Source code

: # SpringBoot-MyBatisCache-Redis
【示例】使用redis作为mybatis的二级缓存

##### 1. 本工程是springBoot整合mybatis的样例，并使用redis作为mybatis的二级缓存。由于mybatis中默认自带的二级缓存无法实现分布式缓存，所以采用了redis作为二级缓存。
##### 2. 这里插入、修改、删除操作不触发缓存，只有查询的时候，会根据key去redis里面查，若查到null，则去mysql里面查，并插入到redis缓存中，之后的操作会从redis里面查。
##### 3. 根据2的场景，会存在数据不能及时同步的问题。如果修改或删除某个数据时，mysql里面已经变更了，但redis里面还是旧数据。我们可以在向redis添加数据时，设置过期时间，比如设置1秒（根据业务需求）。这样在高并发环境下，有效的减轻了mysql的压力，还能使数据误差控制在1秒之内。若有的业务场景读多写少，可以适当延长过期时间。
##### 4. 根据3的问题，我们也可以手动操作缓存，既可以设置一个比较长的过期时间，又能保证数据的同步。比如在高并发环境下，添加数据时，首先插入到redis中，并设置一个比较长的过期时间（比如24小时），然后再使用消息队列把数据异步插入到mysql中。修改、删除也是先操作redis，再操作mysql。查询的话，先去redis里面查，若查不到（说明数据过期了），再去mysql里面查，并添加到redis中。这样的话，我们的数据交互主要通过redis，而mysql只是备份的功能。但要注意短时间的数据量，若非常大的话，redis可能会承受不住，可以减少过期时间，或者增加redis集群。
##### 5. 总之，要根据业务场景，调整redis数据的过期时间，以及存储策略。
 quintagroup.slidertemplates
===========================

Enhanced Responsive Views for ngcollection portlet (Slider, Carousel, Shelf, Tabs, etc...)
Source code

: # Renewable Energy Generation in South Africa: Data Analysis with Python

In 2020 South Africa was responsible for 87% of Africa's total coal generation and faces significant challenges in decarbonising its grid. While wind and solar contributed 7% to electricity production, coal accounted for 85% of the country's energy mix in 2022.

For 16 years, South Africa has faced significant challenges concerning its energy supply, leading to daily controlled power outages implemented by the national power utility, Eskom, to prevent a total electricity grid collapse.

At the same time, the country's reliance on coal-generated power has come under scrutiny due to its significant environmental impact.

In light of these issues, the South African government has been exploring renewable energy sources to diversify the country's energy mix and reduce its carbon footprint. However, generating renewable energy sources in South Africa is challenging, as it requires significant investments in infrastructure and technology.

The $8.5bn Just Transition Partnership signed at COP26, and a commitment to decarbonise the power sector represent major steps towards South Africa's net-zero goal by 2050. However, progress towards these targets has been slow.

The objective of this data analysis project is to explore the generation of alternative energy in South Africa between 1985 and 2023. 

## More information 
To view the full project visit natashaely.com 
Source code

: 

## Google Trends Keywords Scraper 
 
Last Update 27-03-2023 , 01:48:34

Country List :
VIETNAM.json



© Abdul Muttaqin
__________________________________________________
§ **ABOUT THIS TASK**: Output the listing exactly, from first line to last.

§ **OUTPUT FOR THIS EXERCISE**:
Source code

: # SpringBoot-MyBatisCache-Redis
【示例】使用redis作为mybatis的二级缓存

##### 1. 本工程是springBoot整合mybatis的样例，并使用redis作为mybatis的二级缓存。由于mybatis中默认自带的二级缓存无法实现分布式缓存，所以采用了redis作为二级缓存。
##### 2. 这里插入、修改、删除操作不触发缓存，只有查询的时候，会根据key去redis里面查，若查到null，则去mysql里面查，并插入到redis缓存中，之后的操作会从redis里面查。
##### 3. 根据2的场景，会存在数据不能及时同步的问题。如果修改或删除某个数据时，mysql里面已经变更了，但redis里面还是旧数据。我们可以在向redis添加数据时，设置过期时间，比如设置1秒（根据业务需求）。这样在高并发环境下，有效的减轻了mysql的压力，还能使数据误差控制在1秒之内。若有的业务场景读多写少，可以适当延长过期时间。
##### 4. 根据3的问题，我们也可以手动操作缓存，既可以设置一个比较长的过期时间，又能保证数据的同步。比如在高并发环境下，添加数据时，首先插入到redis中，并设置一个比较长的过期时间（比如24小时），然后再使用消息队列把数据异步插入到mysql中。修改、删除也是先操作redis，再操作mysql。查询的话，先去redis里面查，若查不到（说明数据过期了），再去mysql里面查，并添加到redis中。这样的话，我们的数据交互主要通过redis，而mysql只是备份的功能。但要注意短时间的数据量，若非常大的话，redis可能会承受不住，可以减少过期时间，或者增加redis集群。
##### 5. 总之，要根据业务场景，调整redis数据的过期时间，以及存储策略。
 quintagroup.slidertemplates
===========================

Enhanced Responsive Views for ngcollection portlet (Slider, Carousel, Shelf, Tabs, etc...)
Source code

: # Renewable Energy Generation in South Africa: Data Analysis with Python

In 2020 South Africa was responsible for 87% of Africa's total coal generation and faces significant challenges in decarbonising its grid. While wind and solar contributed 7% to electricity production, coal accounted for 85% of the country's energy mix in 2022.

For 16 years, South Africa has faced significant challenges concerning its energy supply, leading to daily controlled power outages implemented by the national power utility, Eskom, to prevent a total electricity grid collapse.

At the same time, the country's reliance on coal-generated power has come under scrutiny due to its significant environmental impact.

In light of these issues, the South African government has been exploring renewable energy sources to diversify the country's energy mix and reduce its carbon footprint. However, generating renewable energy sources in South Africa is challenging, as it requires significant investments in infrastructure and technology.

The $8.5bn Just Transition Partnership signed at COP26, and a commitment to decarbonise the power sector represent major steps towards South Africa's net-zero goal by 2050. However, progress towards these targets has been slow.

The objective of this data analysis project is to explore the generation of alternative energy in South Africa between 1985 and 2023. 

## More information 
To view the full project visit natashaely.com 
Source code

: 

## Google Trends Keywords Scraper 
 
Last Update 27-03-2023 , 01:48:34

Country List :
VIETNAM.json



© Abdul Muttaqin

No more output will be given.